◆ ASSIGNMENT ◆
Where a line has odd spacing or punctuation, keep it; transcribe all the entries exactly.

◆ DATA FOR ANALYSIS ◆
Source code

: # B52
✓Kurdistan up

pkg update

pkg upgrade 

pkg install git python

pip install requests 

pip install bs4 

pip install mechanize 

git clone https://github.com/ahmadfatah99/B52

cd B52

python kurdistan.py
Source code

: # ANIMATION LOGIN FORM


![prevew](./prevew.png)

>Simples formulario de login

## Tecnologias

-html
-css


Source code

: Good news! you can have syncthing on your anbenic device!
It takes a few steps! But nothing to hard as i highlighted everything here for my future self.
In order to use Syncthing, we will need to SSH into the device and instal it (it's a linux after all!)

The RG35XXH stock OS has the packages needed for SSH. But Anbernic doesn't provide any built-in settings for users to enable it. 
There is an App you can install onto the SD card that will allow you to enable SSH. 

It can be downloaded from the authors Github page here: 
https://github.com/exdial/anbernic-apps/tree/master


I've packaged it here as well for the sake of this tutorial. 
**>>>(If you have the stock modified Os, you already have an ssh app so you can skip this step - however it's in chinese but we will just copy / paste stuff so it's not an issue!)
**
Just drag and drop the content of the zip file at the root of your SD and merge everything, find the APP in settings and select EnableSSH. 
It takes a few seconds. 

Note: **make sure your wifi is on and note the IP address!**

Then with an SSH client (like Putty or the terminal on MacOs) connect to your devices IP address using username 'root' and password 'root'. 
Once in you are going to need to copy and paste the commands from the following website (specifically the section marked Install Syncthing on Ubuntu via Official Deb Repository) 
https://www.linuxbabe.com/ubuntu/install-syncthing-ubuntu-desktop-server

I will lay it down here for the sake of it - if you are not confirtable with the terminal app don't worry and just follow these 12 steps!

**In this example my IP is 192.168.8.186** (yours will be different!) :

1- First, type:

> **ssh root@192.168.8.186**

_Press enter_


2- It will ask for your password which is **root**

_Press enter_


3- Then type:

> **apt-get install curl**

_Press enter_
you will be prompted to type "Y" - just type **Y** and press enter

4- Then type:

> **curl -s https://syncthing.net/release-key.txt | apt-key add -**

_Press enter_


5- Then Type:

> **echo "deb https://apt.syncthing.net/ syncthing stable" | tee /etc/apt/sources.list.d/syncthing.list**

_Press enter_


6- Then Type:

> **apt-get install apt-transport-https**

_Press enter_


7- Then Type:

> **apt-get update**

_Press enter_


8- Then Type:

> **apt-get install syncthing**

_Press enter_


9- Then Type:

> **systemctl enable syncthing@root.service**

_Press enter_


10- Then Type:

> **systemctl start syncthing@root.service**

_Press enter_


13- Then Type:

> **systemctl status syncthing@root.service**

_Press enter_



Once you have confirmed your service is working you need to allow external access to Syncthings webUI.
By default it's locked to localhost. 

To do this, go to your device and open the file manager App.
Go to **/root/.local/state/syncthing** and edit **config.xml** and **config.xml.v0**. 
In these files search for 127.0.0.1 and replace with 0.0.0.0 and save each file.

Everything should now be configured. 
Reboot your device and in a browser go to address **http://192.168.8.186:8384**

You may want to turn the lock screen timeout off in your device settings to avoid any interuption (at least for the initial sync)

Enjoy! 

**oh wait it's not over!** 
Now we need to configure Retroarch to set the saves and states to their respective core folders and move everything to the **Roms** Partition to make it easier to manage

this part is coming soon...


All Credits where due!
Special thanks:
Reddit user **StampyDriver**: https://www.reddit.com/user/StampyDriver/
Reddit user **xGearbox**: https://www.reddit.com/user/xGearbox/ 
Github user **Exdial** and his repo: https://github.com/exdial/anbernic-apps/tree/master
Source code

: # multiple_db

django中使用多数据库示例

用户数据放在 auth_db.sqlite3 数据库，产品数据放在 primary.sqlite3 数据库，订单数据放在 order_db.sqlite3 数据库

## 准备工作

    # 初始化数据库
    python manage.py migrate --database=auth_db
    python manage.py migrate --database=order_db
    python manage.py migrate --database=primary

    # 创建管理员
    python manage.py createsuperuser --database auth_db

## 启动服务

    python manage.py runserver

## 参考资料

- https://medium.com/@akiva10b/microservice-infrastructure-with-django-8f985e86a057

◆ EXERCISE SOLUTION ◆
Source code

: # B52
✓Kurdistan up

pkg update

pkg upgrade 

pkg install git python

pip install requests 

pip install bs4 

pip install mechanize 

git clone https://github.com/ahmadfatah99/B52

cd B52

python kurdistan.py
Source code

: # ANIMATION LOGIN FORM


![prevew](./prevew.png)

>Simples formulario de login

## Tecnologias

-html
-css


Source code

: Good news! you can have syncthing on your anbenic device!
It takes a few steps! But nothing to hard as i highlighted everything here for my future self.
In order to use Syncthing, we will need to SSH into the device and instal it (it's a linux after all!)

The RG35XXH stock OS has the packages needed for SSH. But Anbernic doesn't provide any built-in settings for users to enable it. 
There is an App you can install onto the SD card that will allow you to enable SSH. 

It can be downloaded from the authors Github page here: 
https://github.com/exdial/anbernic-apps/tree/master


I've packaged it here as well for the sake of this tutorial. 
**>>>(If you have the stock modified Os, you already have an ssh app so you can skip this step - however it's in chinese but we will just copy / paste stuff so it's not an issue!)
**
Just drag and drop the content of the zip file at the root of your SD and merge everything, find the APP in settings and select EnableSSH. 
It takes a few seconds. 

Note: **make sure your wifi is on and note the IP address!**

Then with an SSH client (like Putty or the terminal on MacOs) connect to your devices IP address using username 'root' and password 'root'. 
Once in you are going to need to copy and paste the commands from the following website (specifically the section marked Install Syncthing on Ubuntu via Official Deb Repository) 
https://www.linuxbabe.com/ubuntu/install-syncthing-ubuntu-desktop-server

I will lay it down here for the sake of it - if you are not confirtable with the terminal app don't worry and just follow these 12 steps!

**In this example my IP is 192.168.8.186** (yours will be different!) :

1- First, type:

> **ssh root@192.168.8.186**

_Press enter_


2- It will ask for your password which is **root**

_Press enter_


3- Then type:

> **apt-get install curl**

_Press enter_
you will be prompted to type "Y" - just type **Y** and press enter

4- Then type:

> **curl -s https://syncthing.net/release-key.txt | apt-key add -**

_Press enter_


5- Then Type:

> **echo "deb https://apt.syncthing.net/ syncthing stable" | tee /etc/apt/sources.list.d/syncthing.list**

_Press enter_


6- Then Type:

> **apt-get install apt-transport-https**

_Press enter_


7- Then Type:

> **apt-get update**

_Press enter_


8- Then Type:

> **apt-get install syncthing**

_Press enter_


9- Then Type:

> **systemctl enable syncthing@root.service**

_Press enter_


10- Then Type:

> **systemctl start syncthing@root.service**

_Press enter_


13- Then Type:

> **systemctl status syncthing@root.service**

_Press enter_



Once you have confirmed your service is working you need to allow external access to Syncthings webUI.
By default it's locked to localhost. 

To do this, go to your device and open the file manager App.
Go to **/root/.local/state/syncthing** and edit **config.xml** and **config.xml.v0**. 
In these files search for 127.0.0.1 and replace with 0.0.0.0 and save each file.

Everything should now be configured. 
Reboot your device and in a browser go to address **http://192.168.8.186:8384**

You may want to turn the lock screen timeout off in your device settings to avoid any interuption (at least for the initial sync)

Enjoy! 

**oh wait it's not over!** 
Now we need to configure Retroarch to set the saves and states to their respective core folders and move everything to the **Roms** Partition to make it easier to manage

this part is coming soon...


All Credits where due!
Special thanks:
Reddit user **StampyDriver**: https://www.reddit.com/user/StampyDriver/
Reddit user **xGearbox**: https://www.reddit.com/user/xGearbox/ 
Github user **Exdial** and his repo: https://github.com/exdial/anbernic-apps/tree/master
Source code

: # multiple_db

django中使用多数据库示例

用户数据放在 auth_db.sqlite3 数据库，产品数据放在 primary.sqlite3 数据库，订单数据放在 order_db.sqlite3 数据库

## 准备工作

    # 初始化数据库
    python manage.py migrate --database=auth_db
    python manage.py migrate --database=order_db
    python manage.py migrate --database=primary

    # 创建管理员
    python manage.py createsuperuser --database auth_db

## 启动服务

    python manage.py runserver

## 参考资料

- https://medium.com/@akiva10b/microservice-infrastructure-with-django-8f985e86a057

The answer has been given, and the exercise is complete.